With the hype surrounding Generative AI, the general belief is that large language models can also serve as comprehensive “intelligent tutors”. For example, ChatGPT or similar models can be used “out of the box” to support students in setting goals, completing assignments and becoming more knowledgeable in specific topics.
The reality shows us differently. General-purpose AI models are trained on a large corpus of text, including blog posts and social media, which often contains mediocre text, certainly not at the level of quality we would expect from textbooks. Even if prompted carefully, they may carry false information or a misbelief. One example is the resurgence of myths such as the “learning styles”, which ChatGPT objectively proposes as fact.
Education, traditionally, relies on “structured content”: teachers must carefully prepare and design their content, deciding on learning goals, selecting appropriate resources, and determining the assessment strategy. The content structure also depends on the context, for example, the level of education, the purpose, and the general background of the students. The general-purpose GenAI model, such as ChatGPT, does not have this information unless it is explicitly included as context, for example, through in-text prompting.

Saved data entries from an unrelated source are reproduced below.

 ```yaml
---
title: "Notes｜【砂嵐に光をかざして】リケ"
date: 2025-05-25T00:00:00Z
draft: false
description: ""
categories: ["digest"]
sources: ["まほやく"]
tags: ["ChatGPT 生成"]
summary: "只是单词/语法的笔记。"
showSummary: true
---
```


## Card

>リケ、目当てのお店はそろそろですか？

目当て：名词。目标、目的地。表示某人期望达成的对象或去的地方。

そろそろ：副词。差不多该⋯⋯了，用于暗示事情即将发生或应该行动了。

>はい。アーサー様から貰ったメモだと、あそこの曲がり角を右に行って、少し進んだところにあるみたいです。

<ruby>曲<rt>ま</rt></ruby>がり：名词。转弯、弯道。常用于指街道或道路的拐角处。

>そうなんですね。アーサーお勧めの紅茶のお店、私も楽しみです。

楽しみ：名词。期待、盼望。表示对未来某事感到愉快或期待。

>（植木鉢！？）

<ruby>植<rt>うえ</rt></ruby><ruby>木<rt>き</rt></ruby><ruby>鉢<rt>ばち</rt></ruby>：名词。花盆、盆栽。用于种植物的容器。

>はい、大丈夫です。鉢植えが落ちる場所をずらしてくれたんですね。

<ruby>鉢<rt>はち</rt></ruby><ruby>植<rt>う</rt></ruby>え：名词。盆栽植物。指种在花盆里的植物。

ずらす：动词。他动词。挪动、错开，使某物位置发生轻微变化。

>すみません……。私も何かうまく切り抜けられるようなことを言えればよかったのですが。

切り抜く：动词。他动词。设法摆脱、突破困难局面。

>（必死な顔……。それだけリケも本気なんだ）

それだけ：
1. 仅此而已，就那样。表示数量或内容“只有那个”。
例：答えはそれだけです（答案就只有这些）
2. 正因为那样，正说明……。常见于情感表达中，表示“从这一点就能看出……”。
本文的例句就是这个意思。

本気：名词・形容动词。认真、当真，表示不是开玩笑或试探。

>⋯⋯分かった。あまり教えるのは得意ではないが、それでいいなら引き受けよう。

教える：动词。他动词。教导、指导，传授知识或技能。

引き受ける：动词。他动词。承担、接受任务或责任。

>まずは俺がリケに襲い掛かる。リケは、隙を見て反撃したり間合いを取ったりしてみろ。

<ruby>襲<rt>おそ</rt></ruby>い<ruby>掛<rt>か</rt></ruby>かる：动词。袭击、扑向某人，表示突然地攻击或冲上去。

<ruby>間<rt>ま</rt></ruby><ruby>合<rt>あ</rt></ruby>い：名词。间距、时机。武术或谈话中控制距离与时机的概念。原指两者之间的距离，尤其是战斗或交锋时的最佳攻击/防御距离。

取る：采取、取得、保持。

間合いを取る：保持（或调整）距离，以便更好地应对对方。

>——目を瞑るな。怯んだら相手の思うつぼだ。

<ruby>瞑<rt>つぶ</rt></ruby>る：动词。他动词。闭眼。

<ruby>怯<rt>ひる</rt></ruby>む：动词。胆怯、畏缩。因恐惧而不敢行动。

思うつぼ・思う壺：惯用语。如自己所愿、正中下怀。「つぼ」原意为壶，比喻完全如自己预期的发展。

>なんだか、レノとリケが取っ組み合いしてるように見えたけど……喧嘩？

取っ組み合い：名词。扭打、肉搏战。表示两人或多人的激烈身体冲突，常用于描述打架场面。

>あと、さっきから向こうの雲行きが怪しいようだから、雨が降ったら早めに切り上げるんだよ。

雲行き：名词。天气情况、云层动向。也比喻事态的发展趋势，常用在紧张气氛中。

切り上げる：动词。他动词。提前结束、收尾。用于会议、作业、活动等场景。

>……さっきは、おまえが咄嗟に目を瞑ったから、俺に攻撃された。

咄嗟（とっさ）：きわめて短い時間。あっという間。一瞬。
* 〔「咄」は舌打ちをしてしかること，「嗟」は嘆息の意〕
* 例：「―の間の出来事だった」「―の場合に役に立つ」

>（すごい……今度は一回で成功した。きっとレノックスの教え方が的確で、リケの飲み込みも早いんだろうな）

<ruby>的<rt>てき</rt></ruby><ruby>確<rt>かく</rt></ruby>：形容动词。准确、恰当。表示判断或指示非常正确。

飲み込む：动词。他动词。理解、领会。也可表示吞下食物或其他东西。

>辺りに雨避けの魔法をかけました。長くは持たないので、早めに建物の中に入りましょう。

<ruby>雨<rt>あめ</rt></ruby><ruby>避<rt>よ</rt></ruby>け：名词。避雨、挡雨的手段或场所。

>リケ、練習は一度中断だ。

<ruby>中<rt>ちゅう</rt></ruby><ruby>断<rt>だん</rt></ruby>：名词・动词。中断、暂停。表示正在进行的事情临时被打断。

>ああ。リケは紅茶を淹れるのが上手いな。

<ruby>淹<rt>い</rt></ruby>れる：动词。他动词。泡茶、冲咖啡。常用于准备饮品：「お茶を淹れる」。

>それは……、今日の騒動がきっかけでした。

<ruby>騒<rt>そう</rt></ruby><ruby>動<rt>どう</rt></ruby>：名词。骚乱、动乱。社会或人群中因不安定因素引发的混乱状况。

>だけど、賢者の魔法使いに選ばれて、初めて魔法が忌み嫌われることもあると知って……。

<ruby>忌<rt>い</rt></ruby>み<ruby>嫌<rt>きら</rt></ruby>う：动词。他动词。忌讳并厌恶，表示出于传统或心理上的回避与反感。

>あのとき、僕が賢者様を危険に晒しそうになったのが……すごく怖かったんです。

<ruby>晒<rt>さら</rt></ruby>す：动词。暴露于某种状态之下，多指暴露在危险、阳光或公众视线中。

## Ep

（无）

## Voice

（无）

Previous constructs, prior to 2022 and the emergence of GenAI, were Intelligent Tutoring Systems — also known as Adaptive Learning Systems. These AI tutors were built on a logical and explicit representation of the student’s knowledge (the so-called “learner model”) and the pedagogical approach that the AI Tutor should follow. ITS have long dominated the scene in AIEd, becoming the most powerful operationalisation of an AI tutor. However, they have faced considerable drawbacks, such as the difficulty to adapt to varying and changing context, the difficulty to deal with more “ill defined” content, such history, humanities, philosophy, and all other subjects in which “there is no right or wrong”, but all answers are subject to interpretation. In these cases, we have a conflict, because the structure that algorithms and computation require does not sufficiently adapt to the body of knowledge which students have to navigate.
In this sense, GenAI models such as ChatGPT have opened up new possibilities. Their ability to “master” language flexibly is certainly a comparable advantage to the rigidity of Intelligent Tutoring Systems. However, flexibility comes at a cost: the amount of the so-called “hallucinations”-the confabulated facts and made-up citations — has a significant drawback. One cannot control the output of a Generative AI model, nor assure that this output is coherent, meaningful, and pedagogically aligned.
Ideally, we would combine the structure and trustworthiness of Intelligent Tutoring Systems with the flexibility and language generation power of Large Language Models to be able to have “the best of both worlds”. However, implementations that effectively use these two technologies are yet to be seen.